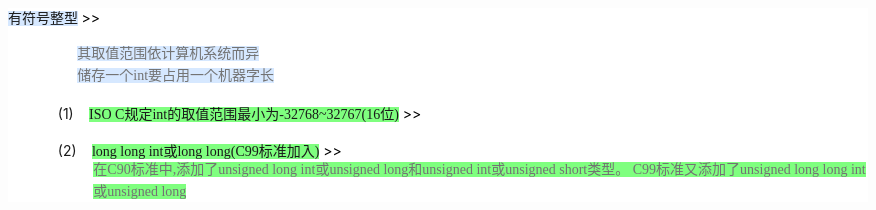 </span></span><a name="_RefC6BD6282"><span style="font-family:'Times New Roman'; background-color:#d6e8ff">有符号整型</span></a><a href="marginnote3app://note/E59F2C28-BD89-4CB3-8600-41F3C6BD6282" style="text-decoration:none"><span style="font-family:'Times New Roman'; color:#000000; -aw-import:spaces">&#xa0;</span><span style="color:#000000">&gt;&gt;</span></a><span style="-aw-bookmark-end:_RefC6BD6282"></span></p><p style="margin-top:0pt; margin-left:52pt; margin-bottom:0pt"><span style="font-family:'Times New Roman'; color:#737373; background-color:#d6e8ff">其取值范围依计算机系统而异</span><br /><span style="font-family:'Times New Roman'; color:#737373; background-color:#d6e8ff">储存一个</span><span style="font-family:Georgia; color:#737373; background-color:#d6e8ff">int</span><span style="font-family:'Times New Roman'; color:#737373; background-color:#d6e8ff">要占用一个机器字长</span></p><p style="margin-top:0pt; margin-left:52pt; margin-bottom:0pt"><span style="color:#737373; -aw-import:ignore">&#xa0;</span></p><p style="margin-top:0pt; margin-left:64pt; margin-bottom:0pt; text-indent:-26.66pt; line-height:110%; -aw-import:list-item; -aw-list-level-number:4; -aw-list-number-format:'(%4)'; -aw-list-number-styles:'decimal'; -aw-list-number-values:'1'; -aw-list-padding-sml:11.5pt"><span style="-aw-import:ignore"><span>(1)</span><span style="width:11.5pt; font:7pt 'Times New Roman'; display:inline-block; -aw-import:spaces">&#xa0;&#xa0;&#xa0;&#xa0;&#xa0;&#xa0;&#xa0; </span></span><a name="_RefB7A03B11"><span style="font-family:Georgia; background-color:#7fff7f">ISO C</span><span style="font-family:'Times New Roman'; background-color:#7fff7f">规定</span><span style="font-family:Georgia; background-color:#7fff7f">int</span><span style="font-family:'Times New Roman'; background-color:#7fff7f">的取值范围最小为</span><span style="font-family:Georgia; background-color:#7fff7f">-32768~32767(16</span><span style="font-family:'Times New Roman'; background-color:#7fff7f">位</span><span style="font-family:Georgia; background-color:#7fff7f">)</span></a><a href="marginnote3app://note/501DE67C-D1CE-4D98-8EBB-1019B7A03B11" style="text-decoration:none"><span style="color:#000000; -aw-import:spaces">&#xa0;</span><span style="color:#000000">&gt;&gt;</span></a><span style="-aw-bookmark-end:_RefB7A03B11"></span></p><p style="margin-top:0pt; margin-left:64pt; margin-bottom:0pt"><span style="color:#737373; -aw-import:ignore">&#xa0;</span></p><p style="margin-top:0pt; margin-left:64pt; margin-bottom:0pt; text-indent:-26.66pt; line-height:110%; -aw-import:list-item; -aw-list-level-number:4; -aw-list-number-format:'(%4)'; -aw-list-number-styles:'decimal'; -aw-list-number-values:'2'; -aw-list-padding-sml:11.5pt"><span style="-aw-import:ignore"><span>(2)</span><span style="width:11.5pt; font:7pt 'Times New Roman'; display:inline-block; -aw-import:spaces">&#xa0;&#xa0;&#xa0;&#xa0;&#xa0;&#xa0;&#xa0; </span></span><a name="_Ref5B9B4F69"><span style="font-family:Georgia; background-color:#7fff7f">long long int</span><span style="font-family:'Times New Roman'; background-color:#7fff7f">或</span><span style="font-family:Georgia; background-color:#7fff7f">long long(C99</span><span style="font-family:'Times New Roman'; background-color:#7fff7f">标准加入</span><span style="font-family:Georgia; background-color:#7fff7f">)</span></a><a href="marginnote3app://note/24909479-41FE-4B40-8867-9A095B9B4F69" style="text-decoration:none"><span style="color:#000000; -aw-import:spaces">&#xa0;</span><span style="color:#000000">&gt;&gt;</span></a><span style="-aw-bookmark-end:_Ref5B9B4F69"></span></p><p style="margin-top:0pt; margin-left:64pt; margin-bottom:0pt"><span style="font-family:'Times New Roman'; color:#737373; background-color:#7fff7f">在</span><span style="font-family:Georgia; color:#737373; background-color:#7fff7f">C90</span><span style="font-family:'Times New Roman'; color:#737373; background-color:#7fff7f">标准中</span><span style="font-family:Georgia; color:#737373; background-color:#7fff7f">,</span><span style="font-family:'Times New Roman'; color:#737373; background-color:#7fff7f">添加了</span><span style="font-family:Georgia; color:#737373; background-color:#7fff7f">unsigned long int</span><span style="font-family:'Times New Roman'; color:#737373; background-color:#7fff7f">或</span><span style="font-family:Georgia; color:#737373; background-color:#7fff7f">unsigned long</span><span style="font-family:'Times New Roman'; color:#737373; background-color:#7fff7f">和</span><span style="font-family:Georgia; color:#737373; background-color:#7fff7f">unsigned int</span><span style="font-family:'Times New Roman'; color:#737373; background-color:#7fff7f">或</span><span style="font-family:Georgia; color:#737373; background-color:#7fff7f">unsigned short</span><span style="font-family:'Times New Roman'; color:#737373; background-color:#7fff7f">类型。 </span><span style="font-family:Georgia; color:#737373; background-color:#7fff7f">C99</span><span style="font-family:'Times New Roman'; color:#737373; background-color:#7fff7f">标准又添加了</span><span style="font-family:Georgia; color:#737373; background-color:#7fff7f">unsigned long long int</span><span style="font-family:'Times New Roman'; color:#737373; background-color:#7fff7f">或</span><span style="font-family:Georgia; color:#737373; background-color:#7fff7f">unsigned long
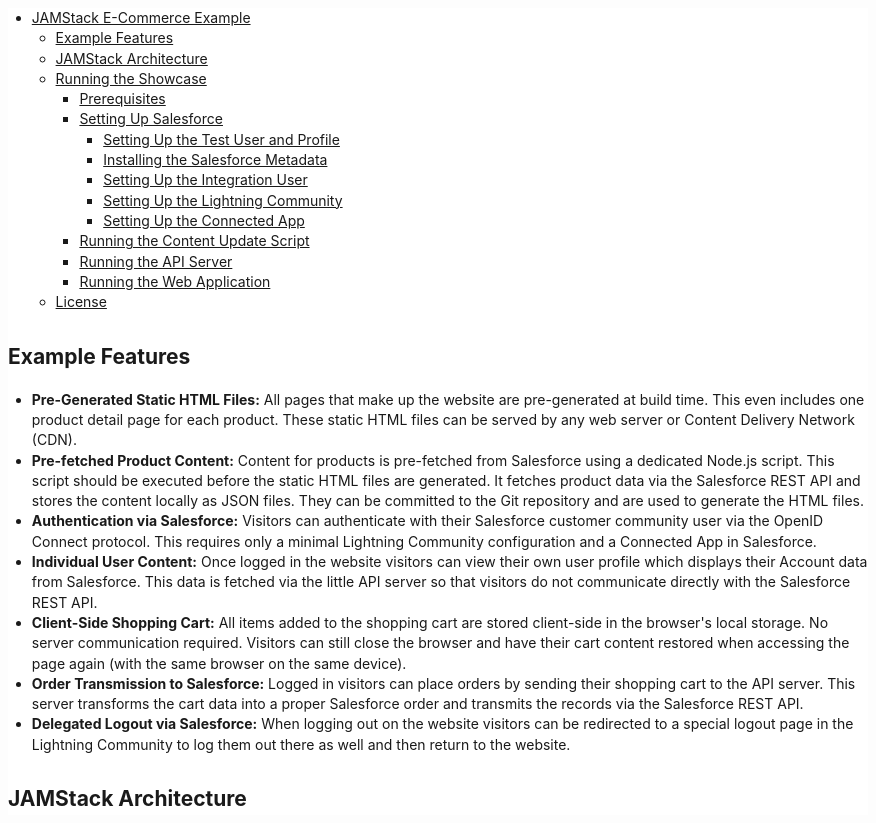 - [JAMStack E-Commerce Example](#jamstack-e-commerce-example)
  - [Example Features](#example-features)
  - [JAMStack Architecture](#jamstack-architecture)
  - [Running the Showcase](#running-the-showcase)
    - [Prerequisites](#prerequisites)
    - [Setting Up Salesforce](#setting-up-salesforce)
      - [Setting Up the Test User and Profile](#setting-up-the-test-user-and-profile)
      - [Installing the Salesforce Metadata](#installing-the-salesforce-metadata)
      - [Setting Up the Integration User](#setting-up-the-integration-user)
      - [Setting Up the Lightning Community](#setting-up-the-lightning-community)
      - [Setting Up the Connected App](#setting-up-the-connected-app)
    - [Running the Content Update Script](#running-the-content-update-script)
    - [Running the API Server](#running-the-api-server)
    - [Running the Web Application](#running-the-web-application)
  - [License](#license)

## Example Features

- **Pre-Generated Static HTML Files:** All pages that make up the website are
  pre-generated at build time. This even includes one product detail page for
  each product. These static HTML files can be served by any web server or
  Content Delivery Network (CDN).
- **Pre-fetched Product Content:** Content for products is pre-fetched from
  Salesforce using a dedicated Node.js script. This script should be executed
  before the static HTML files are generated. It fetches product data via the
  Salesforce REST API and stores the content locally as JSON files. They can be
  committed to the Git repository and are used to generate the HTML files.
- **Authentication via Salesforce:** Visitors can authenticate with their
  Salesforce customer community user via the OpenID Connect protocol. This
  requires only a minimal Lightning Community configuration and a Connected App
  in Salesforce.
- **Individual User Content:** Once logged in the website visitors can view
  their own user profile which displays their Account data from Salesforce. This
  data is fetched via the little API server so that visitors do not communicate
  directly with the Salesforce REST API.
- **Client-Side Shopping Cart:** All items added to the shopping cart are stored
  client-side in the browser's local storage. No server communication required.
  Visitors can still close the browser and have their cart content restored when
  accessing the page again (with the same browser on the same device).
- **Order Transmission to Salesforce:** Logged in visitors can place orders by
  sending their shopping cart to the API server. This server transforms the cart
  data into a proper Salesforce order and transmits the records via the
  Salesforce REST API.
- **Delegated Logout via Salesforce:** When logging out on the website visitors
  can be redirected to a special logout page in the Lightning Community to log
  them out there as well and then return to the website.

## JAMStack Architecture

<p>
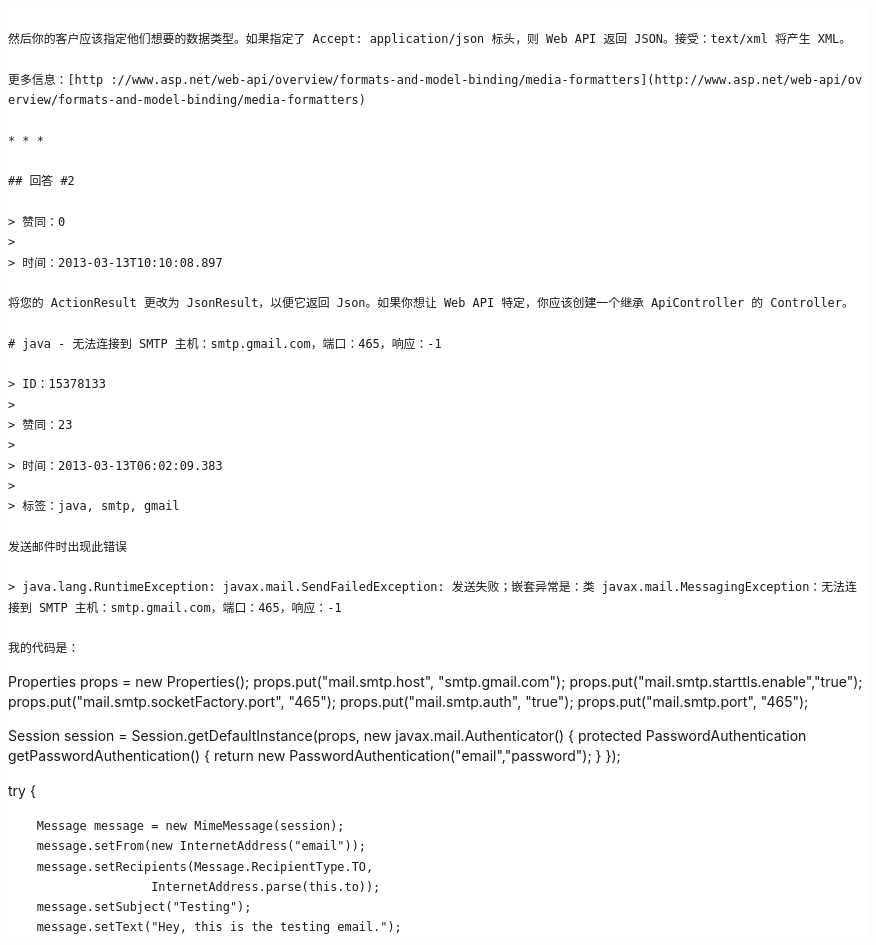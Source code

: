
 ```

然后你的客户应该指定他们想要的数据类型。如果指定了 Accept: application/json 标头，则 Web API 返回 JSON。接受：text/xml 将产生 XML。

更多信息：[http ://www.asp.net/web-api/overview/formats-and-model-binding/media-formatters](http://www.asp.net/web-api/overview/formats-and-model-binding/media-formatters)

* * *

## 回答 #2

> 赞同：0
> 
> 时间：2013-03-13T10:10:08.897

将您的 ActionResult 更改为 JsonResult，以便它返回 Json。如果你想让 Web API 特定，你应该创建一个继承 ApiController 的 Controller。

# java - 无法连接到 SMTP 主机：smtp.gmail.com，端口：465，响应：-1

> ID：15378133
> 
> 赞同：23
> 
> 时间：2013-03-13T06:02:09.383
> 
> 标签：java, smtp, gmail

发送邮件时出现此错误

> java.lang.RuntimeException: javax.mail.SendFailedException: 发送失败；嵌套异常是：类 javax.mail.MessagingException：无法连接到 SMTP 主机：smtp.gmail.com，端口：465，响应：-1

我的代码是：

```
Properties props = new Properties();
props.put("mail.smtp.host", "smtp.gmail.com");
props.put("mail.smtp.starttls.enable","true");
props.put("mail.smtp.socketFactory.port", "465");
props.put("mail.smtp.auth", "true");
props.put("mail.smtp.port", "465");

Session session = Session.getDefaultInstance(props,
        new javax.mail.Authenticator() {
                protected PasswordAuthentication getPasswordAuthentication() {
                        return new PasswordAuthentication("email","password");
                }
        });

try {

        Message message = new MimeMessage(session);
        message.setFrom(new InternetAddress("email"));
        message.setRecipients(Message.RecipientType.TO,
                        InternetAddress.parse(this.to));
        message.setSubject("Testing");
        message.setText("Hey, this is the testing email.");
--*--
EXERCISE INSTRUCTIONS:
An acceptable answer consists of the lines above from the one holding "Source code" to the end of the data, repeated exactly and containing no pictures.

ANSWER FOR THE TASK:
Source code

:
 ```

然后你的客户应该指定他们想要的数据类型。如果指定了 Accept: application/json 标头，则 Web API 返回 JSON。接受：text/xml 将产生 XML。

更多信息：[http ://www.asp.net/web-api/overview/formats-and-model-binding/media-formatters](http://www.asp.net/web-api/overview/formats-and-model-binding/media-formatters)

* * *

## 回答 #2

> 赞同：0
> 
> 时间：2013-03-13T10:10:08.897

将您的 ActionResult 更改为 JsonResult，以便它返回 Json。如果你想让 Web API 特定，你应该创建一个继承 ApiController 的 Controller。

# java - 无法连接到 SMTP 主机：smtp.gmail.com，端口：465，响应：-1

> ID：15378133
> 
> 赞同：23
> 
> 时间：2013-03-13T06:02:09.383
> 
> 标签：java, smtp, gmail

发送邮件时出现此错误

> java.lang.RuntimeException: javax.mail.SendFailedException: 发送失败；嵌套异常是：类 javax.mail.MessagingException：无法连接到 SMTP 主机：smtp.gmail.com，端口：465，响应：-1

我的代码是：

```
Properties props = new Properties();
props.put("mail.smtp.host", "smtp.gmail.com");
props.put("mail.smtp.starttls.enable","true");
props.put("mail.smtp.socketFactory.port", "465");
props.put("mail.smtp.auth", "true");
props.put("mail.smtp.port", "465");

Session session = Session.getDefaultInstance(props,
        new javax.mail.Authenticator() {
                protected PasswordAuthentication getPasswordAuthentication() {
                        return new PasswordAuthentication("email","password");
                }
        });

try {

        Message message = new MimeMessage(session);
        message.setFrom(new InternetAddress("email"));
        message.setRecipients(Message.RecipientType.TO,
                        InternetAddress.parse(this.to));
        message.setSubject("Testing");
        message.setText("Hey, this is the testing email.");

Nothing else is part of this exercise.